*** Available data ***
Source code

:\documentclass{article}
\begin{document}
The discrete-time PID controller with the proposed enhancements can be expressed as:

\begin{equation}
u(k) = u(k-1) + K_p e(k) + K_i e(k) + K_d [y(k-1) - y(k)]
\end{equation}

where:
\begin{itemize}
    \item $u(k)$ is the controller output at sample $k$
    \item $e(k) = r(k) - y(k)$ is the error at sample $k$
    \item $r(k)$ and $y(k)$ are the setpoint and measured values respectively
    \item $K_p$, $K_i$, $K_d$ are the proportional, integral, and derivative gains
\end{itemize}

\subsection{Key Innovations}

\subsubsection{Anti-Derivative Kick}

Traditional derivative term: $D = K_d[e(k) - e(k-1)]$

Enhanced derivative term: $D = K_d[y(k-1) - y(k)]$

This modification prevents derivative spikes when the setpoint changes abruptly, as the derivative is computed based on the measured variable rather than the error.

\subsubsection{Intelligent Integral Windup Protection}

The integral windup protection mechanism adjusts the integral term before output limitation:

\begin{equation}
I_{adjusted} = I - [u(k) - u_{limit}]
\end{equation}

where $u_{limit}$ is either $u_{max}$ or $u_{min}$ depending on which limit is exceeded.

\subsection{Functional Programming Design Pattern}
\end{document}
*** End of Available data ***
▶ Exercise requirements
An exact restatement of the data is required.

▶ Response to the exercise
Source code

:\documentclass{article}
\begin{document}
The discrete-time PID controller with the proposed enhancements can be expressed as:

\begin{equation}
u(k) = u(k-1) + K_p e(k) + K_i e(k) + K_d [y(k-1) - y(k)]
\end{equation}

where:
\begin{itemize}
    \item $u(k)$ is the controller output at sample $k$
    \item $e(k) = r(k) - y(k)$ is the error at sample $k$
    \item $r(k)$ and $y(k)$ are the setpoint and measured values respectively
    \item $K_p$, $K_i$, $K_d$ are the proportional, integral, and derivative gains
\end{itemize}

\subsection{Key Innovations}

\subsubsection{Anti-Derivative Kick}

Traditional derivative term: $D = K_d[e(k) - e(k-1)]$

Enhanced derivative term: $D = K_d[y(k-1) - y(k)]$

This modification prevents derivative spikes when the setpoint changes abruptly, as the derivative is computed based on the measured variable rather than the error.

\subsubsection{Intelligent Integral Windup Protection}

The integral windup protection mechanism adjusts the integral term before output limitation:

\begin{equation}
I_{adjusted} = I - [u(k) - u_{limit}]
\end{equation}

where $u_{limit}$ is either $u_{max}$ or $u_{min}$ depending on which limit is exceeded.

\subsection{Functional Programming Design Pattern}
\end{document}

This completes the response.